Remember the days when you first met and fell in love? There was never enough time in a day to be together. You talked to each other all the time and never ran out of things to say and even when there was silence, you were communicating. Marriage is not based on sharing the same tastes or opinions or activities — marriage is based on the communion of personal love that exists between a husband and a wife. But I bet you thought in those courting days — "This is the person who truly understands me."

And then you got married and a few years down the road, you begin to think — "This does not seem like the same person that I married. What happened? Why can't we communicate?" There are some rare couples that keep their communication on a high level of understanding, but most of us fall into some deadly traps in communicating with each other. A priest friend of ours used to tell us that a married couple's life is like railroad tracks — after you've been married for a few years, you look down those tracks and way down there in the distance it looks like you'll come together. But when you get down there — lo and behold — you're still apart. So, how can we become better communicators?

A Few Tips

Let's talk about US!!!! — You know what happens — we're talking about the kids, jobs, and the house you want to buy - can we afford it? Let's plan our vacation. Most of our days are filled with talking about other things and other people, but very little about US. Even when we're talking about US, it's usually where we are going and what we are doing.
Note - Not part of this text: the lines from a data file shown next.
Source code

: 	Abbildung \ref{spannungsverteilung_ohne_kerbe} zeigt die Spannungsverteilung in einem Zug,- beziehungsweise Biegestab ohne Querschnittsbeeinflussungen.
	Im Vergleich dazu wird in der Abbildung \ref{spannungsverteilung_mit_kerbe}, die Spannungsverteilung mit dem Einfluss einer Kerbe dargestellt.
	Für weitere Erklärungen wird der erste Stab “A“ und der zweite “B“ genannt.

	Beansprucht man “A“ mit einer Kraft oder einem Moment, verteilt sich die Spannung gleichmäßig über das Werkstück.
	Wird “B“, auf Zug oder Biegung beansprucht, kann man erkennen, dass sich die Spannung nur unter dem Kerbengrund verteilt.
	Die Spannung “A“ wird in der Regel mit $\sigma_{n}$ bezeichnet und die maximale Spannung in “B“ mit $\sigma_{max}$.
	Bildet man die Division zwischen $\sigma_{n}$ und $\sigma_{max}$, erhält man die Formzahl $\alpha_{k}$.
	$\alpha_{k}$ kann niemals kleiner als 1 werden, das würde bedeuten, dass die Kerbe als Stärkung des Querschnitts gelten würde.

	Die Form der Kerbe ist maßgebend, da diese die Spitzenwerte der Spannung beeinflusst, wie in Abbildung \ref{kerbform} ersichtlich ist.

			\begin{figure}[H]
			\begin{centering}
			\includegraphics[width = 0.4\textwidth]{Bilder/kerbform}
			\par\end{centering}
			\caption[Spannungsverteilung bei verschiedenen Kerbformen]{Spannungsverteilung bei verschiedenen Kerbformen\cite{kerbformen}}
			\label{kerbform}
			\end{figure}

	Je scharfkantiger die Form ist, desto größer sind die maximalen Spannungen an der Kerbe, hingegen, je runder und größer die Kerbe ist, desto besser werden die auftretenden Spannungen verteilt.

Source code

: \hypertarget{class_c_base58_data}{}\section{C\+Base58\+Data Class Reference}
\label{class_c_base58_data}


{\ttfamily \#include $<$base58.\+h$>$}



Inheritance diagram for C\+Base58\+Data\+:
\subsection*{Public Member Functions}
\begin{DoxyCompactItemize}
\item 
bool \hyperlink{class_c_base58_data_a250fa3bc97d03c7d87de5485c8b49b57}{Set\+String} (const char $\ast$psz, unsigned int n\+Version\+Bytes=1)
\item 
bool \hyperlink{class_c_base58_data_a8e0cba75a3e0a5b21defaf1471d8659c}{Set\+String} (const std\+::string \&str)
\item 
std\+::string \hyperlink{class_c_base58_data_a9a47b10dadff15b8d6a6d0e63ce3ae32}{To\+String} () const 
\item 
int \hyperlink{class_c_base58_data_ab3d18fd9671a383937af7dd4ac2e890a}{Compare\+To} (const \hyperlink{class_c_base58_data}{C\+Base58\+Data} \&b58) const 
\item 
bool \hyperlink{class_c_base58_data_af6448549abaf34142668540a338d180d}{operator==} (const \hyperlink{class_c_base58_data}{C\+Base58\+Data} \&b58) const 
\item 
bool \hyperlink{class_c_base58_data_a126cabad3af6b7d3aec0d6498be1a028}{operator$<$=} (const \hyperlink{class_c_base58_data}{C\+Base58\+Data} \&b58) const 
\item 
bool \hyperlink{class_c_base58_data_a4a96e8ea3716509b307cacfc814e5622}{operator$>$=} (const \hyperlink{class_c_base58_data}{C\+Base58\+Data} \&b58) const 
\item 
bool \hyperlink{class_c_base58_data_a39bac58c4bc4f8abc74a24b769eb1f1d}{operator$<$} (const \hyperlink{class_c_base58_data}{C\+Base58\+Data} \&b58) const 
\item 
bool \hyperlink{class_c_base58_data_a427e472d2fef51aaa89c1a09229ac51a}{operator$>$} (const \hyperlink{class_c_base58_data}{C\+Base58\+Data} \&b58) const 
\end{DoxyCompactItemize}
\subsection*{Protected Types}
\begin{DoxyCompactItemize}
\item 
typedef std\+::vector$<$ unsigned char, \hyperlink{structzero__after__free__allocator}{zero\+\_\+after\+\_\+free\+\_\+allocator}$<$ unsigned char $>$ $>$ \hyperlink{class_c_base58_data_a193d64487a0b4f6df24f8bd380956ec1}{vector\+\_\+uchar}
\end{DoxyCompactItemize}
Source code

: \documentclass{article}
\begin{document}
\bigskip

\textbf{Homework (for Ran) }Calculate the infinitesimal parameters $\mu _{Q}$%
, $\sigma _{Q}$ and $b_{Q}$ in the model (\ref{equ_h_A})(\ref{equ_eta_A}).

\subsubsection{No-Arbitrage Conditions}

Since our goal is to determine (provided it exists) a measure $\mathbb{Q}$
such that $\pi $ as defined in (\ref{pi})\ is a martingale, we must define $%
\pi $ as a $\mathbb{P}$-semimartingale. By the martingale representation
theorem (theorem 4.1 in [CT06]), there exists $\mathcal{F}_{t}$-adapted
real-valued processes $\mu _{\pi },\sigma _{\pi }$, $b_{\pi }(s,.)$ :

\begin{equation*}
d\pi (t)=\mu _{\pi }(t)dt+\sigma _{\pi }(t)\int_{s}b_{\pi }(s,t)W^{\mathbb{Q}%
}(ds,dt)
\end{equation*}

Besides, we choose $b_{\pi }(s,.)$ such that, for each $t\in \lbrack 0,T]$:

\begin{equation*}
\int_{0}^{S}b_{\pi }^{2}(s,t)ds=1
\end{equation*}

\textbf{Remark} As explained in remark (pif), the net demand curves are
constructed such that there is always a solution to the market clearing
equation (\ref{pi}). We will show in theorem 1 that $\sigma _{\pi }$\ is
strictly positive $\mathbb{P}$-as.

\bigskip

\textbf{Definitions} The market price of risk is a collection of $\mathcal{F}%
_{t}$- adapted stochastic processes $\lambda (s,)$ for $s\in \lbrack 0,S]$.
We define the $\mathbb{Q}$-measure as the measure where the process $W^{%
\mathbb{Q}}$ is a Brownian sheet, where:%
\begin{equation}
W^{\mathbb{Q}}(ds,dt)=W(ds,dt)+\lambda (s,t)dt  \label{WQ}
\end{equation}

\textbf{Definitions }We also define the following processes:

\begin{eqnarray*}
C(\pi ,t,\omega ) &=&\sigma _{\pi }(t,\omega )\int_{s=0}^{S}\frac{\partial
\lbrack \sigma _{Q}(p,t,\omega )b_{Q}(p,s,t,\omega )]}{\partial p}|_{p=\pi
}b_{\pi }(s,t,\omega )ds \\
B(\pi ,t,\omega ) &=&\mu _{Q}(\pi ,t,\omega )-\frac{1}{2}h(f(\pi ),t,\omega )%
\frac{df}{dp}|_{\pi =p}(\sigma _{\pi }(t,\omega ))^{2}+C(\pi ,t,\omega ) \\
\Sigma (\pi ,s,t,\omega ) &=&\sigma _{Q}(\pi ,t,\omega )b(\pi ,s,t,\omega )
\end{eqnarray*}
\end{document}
Solution: Set aside ten minutes of your precious time — each and every day. TV off, quiet setting, kids in bed. Just the two of you. NOW, the only way to cut through all of the cares of the day is to concentrate on revealing myself to you and your revealing yourself to me. We must have real, personal communication between husband and wife!

Communication Calls for Preparation — How about the wife saying to her husband, "Let's talk," and the husband says, "About what?" The wife has been thinking about a problem all day (and now maybe she's even mad) and the other half gets the brunt of the conversation as she spew things out.

Solution: The key is this; "Honey this situation with your parents has been bothering me for days. How about if we sit down and talk about it after the kids go to bed tonight?" This way, BOTH of you are ready for this conversation. Yes, you might come on strong (and your spouse is no where near your intense emotions), but now the emotions are not directed to that spouse. Planning to sit and talk works great!

Now Try To Get Behind the Words — When issues like this arise, the goal is to get behind those words. "Okay, what's really going on inside of you? Why are you so upset? How are you feeling?" This type of communication takes time and practice. You want to be organized in your thoughts and know how you are feeling — put a word to it.